WHAT NEEDS TO BE DONE: Please reproduce the entries below exactly, leaving the pictures out.

Stored entries
=======
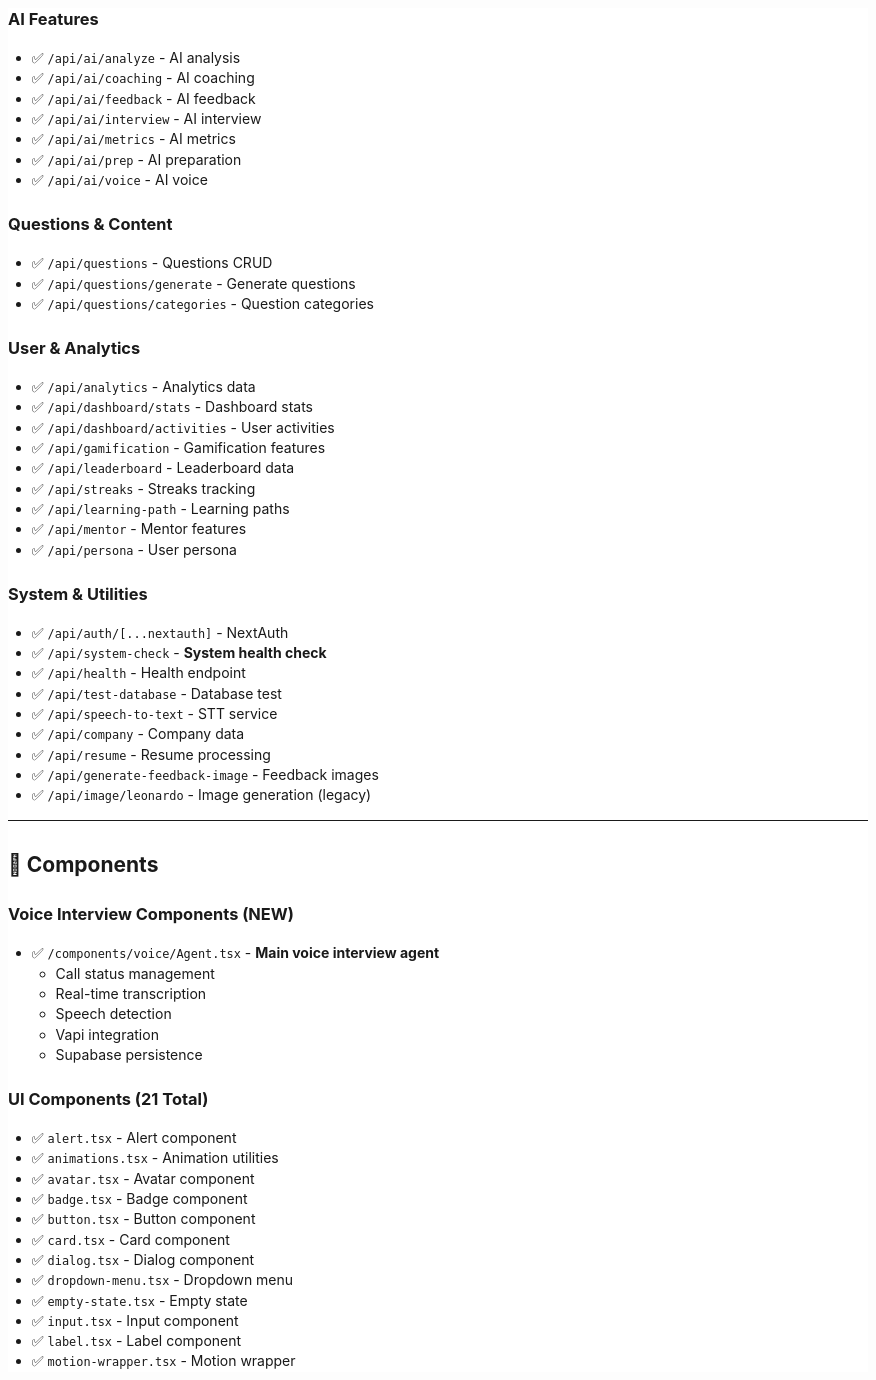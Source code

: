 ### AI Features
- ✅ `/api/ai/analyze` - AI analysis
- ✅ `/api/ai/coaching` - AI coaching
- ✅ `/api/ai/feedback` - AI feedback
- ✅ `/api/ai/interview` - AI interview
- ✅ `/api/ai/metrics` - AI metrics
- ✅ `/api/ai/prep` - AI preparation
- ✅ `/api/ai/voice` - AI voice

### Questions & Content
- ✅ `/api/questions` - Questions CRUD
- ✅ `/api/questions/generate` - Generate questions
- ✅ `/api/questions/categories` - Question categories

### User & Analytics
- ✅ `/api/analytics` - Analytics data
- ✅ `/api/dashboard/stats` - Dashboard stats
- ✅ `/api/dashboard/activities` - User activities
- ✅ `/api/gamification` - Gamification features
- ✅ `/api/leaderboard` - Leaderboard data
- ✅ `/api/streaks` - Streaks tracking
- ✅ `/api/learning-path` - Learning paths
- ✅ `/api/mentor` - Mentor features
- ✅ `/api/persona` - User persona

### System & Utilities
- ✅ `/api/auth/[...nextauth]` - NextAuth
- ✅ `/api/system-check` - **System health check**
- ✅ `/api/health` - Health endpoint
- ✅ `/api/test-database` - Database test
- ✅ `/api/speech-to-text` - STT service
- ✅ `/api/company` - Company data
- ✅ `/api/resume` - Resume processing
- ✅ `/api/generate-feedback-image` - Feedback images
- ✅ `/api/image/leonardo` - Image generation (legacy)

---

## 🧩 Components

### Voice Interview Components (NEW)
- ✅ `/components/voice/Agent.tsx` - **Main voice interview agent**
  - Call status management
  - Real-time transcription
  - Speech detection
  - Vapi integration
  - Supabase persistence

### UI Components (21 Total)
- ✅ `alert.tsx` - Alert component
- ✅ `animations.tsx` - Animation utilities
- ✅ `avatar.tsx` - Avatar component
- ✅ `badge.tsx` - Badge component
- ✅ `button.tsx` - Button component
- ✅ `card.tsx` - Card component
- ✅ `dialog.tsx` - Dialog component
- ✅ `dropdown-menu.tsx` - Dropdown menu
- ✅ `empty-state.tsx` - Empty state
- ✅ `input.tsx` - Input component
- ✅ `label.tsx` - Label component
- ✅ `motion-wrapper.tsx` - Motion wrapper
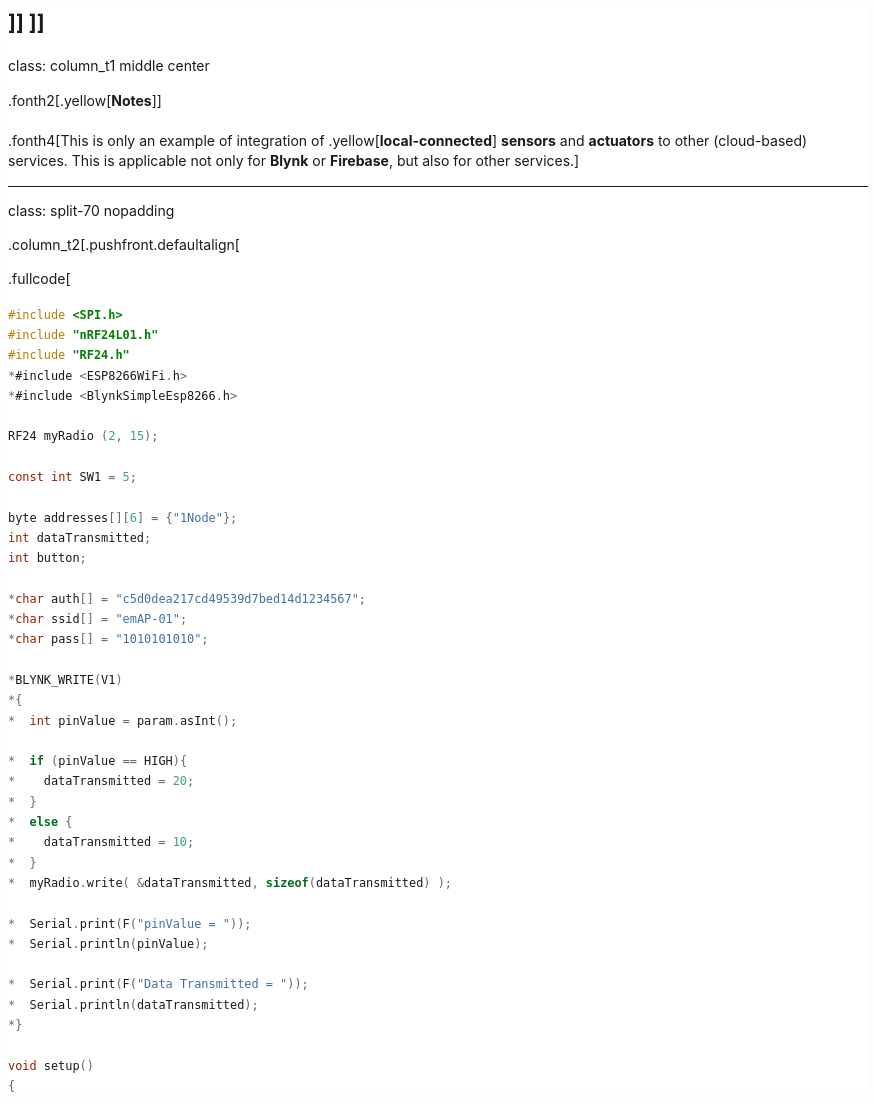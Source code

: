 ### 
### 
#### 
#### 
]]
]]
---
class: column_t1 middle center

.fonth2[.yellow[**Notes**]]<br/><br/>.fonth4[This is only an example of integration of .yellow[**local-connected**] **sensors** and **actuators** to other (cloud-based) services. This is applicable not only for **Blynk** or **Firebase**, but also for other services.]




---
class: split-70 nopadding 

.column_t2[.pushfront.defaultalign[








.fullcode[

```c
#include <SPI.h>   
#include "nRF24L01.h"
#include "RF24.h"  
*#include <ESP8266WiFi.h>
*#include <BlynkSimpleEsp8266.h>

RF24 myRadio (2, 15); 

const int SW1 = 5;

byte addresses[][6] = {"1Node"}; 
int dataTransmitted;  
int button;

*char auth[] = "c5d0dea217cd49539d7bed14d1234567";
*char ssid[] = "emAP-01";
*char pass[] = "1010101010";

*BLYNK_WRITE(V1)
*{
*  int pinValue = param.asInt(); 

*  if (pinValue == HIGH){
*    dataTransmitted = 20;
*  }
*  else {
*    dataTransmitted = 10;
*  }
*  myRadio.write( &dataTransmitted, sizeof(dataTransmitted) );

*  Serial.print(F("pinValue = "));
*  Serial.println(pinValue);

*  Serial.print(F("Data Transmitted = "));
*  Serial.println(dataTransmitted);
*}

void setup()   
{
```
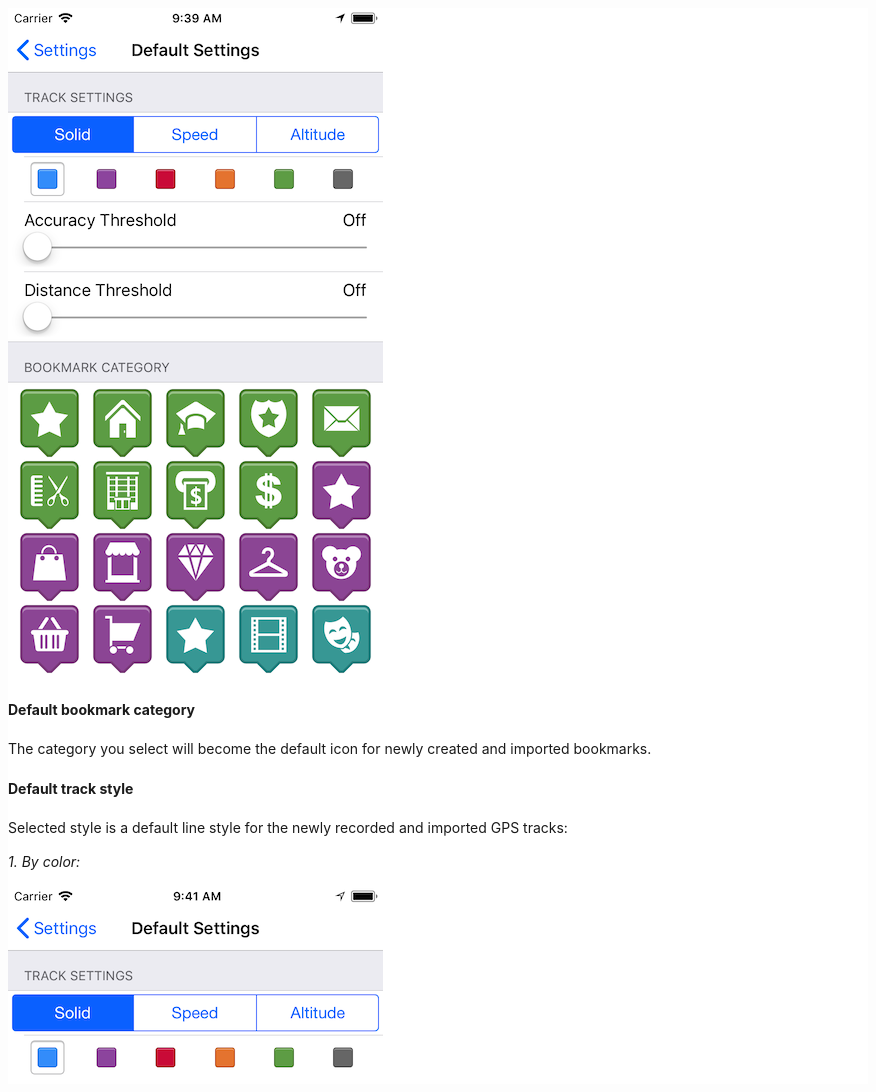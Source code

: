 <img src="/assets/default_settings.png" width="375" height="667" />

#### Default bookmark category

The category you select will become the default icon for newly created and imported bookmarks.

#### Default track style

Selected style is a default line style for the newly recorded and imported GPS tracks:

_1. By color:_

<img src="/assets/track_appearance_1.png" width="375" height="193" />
=======
OUTPUT OF THE EXERCISE:
Source code

: ### AI Features
- ✅ `/api/ai/analyze` - AI analysis
- ✅ `/api/ai/coaching` - AI coaching
- ✅ `/api/ai/feedback` - AI feedback
- ✅ `/api/ai/interview` - AI interview
- ✅ `/api/ai/metrics` - AI metrics
- ✅ `/api/ai/prep` - AI preparation
- ✅ `/api/ai/voice` - AI voice

### Questions & Content
- ✅ `/api/questions` - Questions CRUD
- ✅ `/api/questions/generate` - Generate questions
- ✅ `/api/questions/categories` - Question categories

### User & Analytics
- ✅ `/api/analytics` - Analytics data
- ✅ `/api/dashboard/stats` - Dashboard stats
- ✅ `/api/dashboard/activities` - User activities
- ✅ `/api/gamification` - Gamification features
- ✅ `/api/leaderboard` - Leaderboard data
- ✅ `/api/streaks` - Streaks tracking
- ✅ `/api/learning-path` - Learning paths
- ✅ `/api/mentor` - Mentor features
- ✅ `/api/persona` - User persona

### System & Utilities
- ✅ `/api/auth/[...nextauth]` - NextAuth
- ✅ `/api/system-check` - **System health check**
- ✅ `/api/health` - Health endpoint
- ✅ `/api/test-database` - Database test
- ✅ `/api/speech-to-text` - STT service
- ✅ `/api/company` - Company data
- ✅ `/api/resume` - Resume processing
- ✅ `/api/generate-feedback-image` - Feedback images
- ✅ `/api/image/leonardo` - Image generation (legacy)

---

## 🧩 Components

### Voice Interview Components (NEW)
- ✅ `/components/voice/Agent.tsx` - **Main voice interview agent**
  - Call status management
  - Real-time transcription
  - Speech detection
  - Vapi integration
  - Supabase persistence

### UI Components (21 Total)
- ✅ `alert.tsx` - Alert component
- ✅ `animations.tsx` - Animation utilities
- ✅ `avatar.tsx` - Avatar component
- ✅ `badge.tsx` - Badge component
- ✅ `button.tsx` - Button component
- ✅ `card.tsx` - Card component
- ✅ `dialog.tsx` - Dialog component
- ✅ `dropdown-menu.tsx` - Dropdown menu
- ✅ `empty-state.tsx` - Empty state
- ✅ `input.tsx` - Input component
- ✅ `label.tsx` - Label component
- ✅ `motion-wrapper.tsx` - Motion wrapper
Source code

: ### 
### 
#### 
#### 
]]
]]
---
class: column_t1 middle center

.fonth2[.yellow[**Notes**]]<br/><br/>.fonth4[This is only an example of integration of .yellow[**local-connected**] **sensors** and **actuators** to other (cloud-based) services. This is applicable not only for **Blynk** or **Firebase**, but also for other services.]




---
class: split-70 nopadding 

.column_t2[.pushfront.defaultalign[








.fullcode[

```c
#include <SPI.h>   
#include "nRF24L01.h"
#include "RF24.h"  
*#include <ESP8266WiFi.h>
*#include <BlynkSimpleEsp8266.h>

RF24 myRadio (2, 15); 

const int SW1 = 5;

byte addresses[][6] = {"1Node"}; 
int dataTransmitted;  
int button;

*char auth[] = "c5d0dea217cd49539d7bed14d1234567";
*char ssid[] = "emAP-01";
*char pass[] = "1010101010";

*BLYNK_WRITE(V1)
*{
*  int pinValue = param.asInt(); 

*  if (pinValue == HIGH){
*    dataTransmitted = 20;
*  }
*  else {
*    dataTransmitted = 10;
*  }
*  myRadio.write( &dataTransmitted, sizeof(dataTransmitted) );

*  Serial.print(F("pinValue = "));
*  Serial.println(pinValue);

*  Serial.print(F("Data Transmitted = "));
*  Serial.println(dataTransmitted);
*}

void setup()   
{
```
Source code

: <img src="/assets/default_settings.png" width="375" height="667" />

#### Default bookmark category

The category you select will become the default icon for newly created and imported bookmarks.

#### Default track style

Selected style is a default line style for the newly recorded and imported GPS tracks:

_1. By color:_

<img src="/assets/track_appearance_1.png" width="375" height="193" />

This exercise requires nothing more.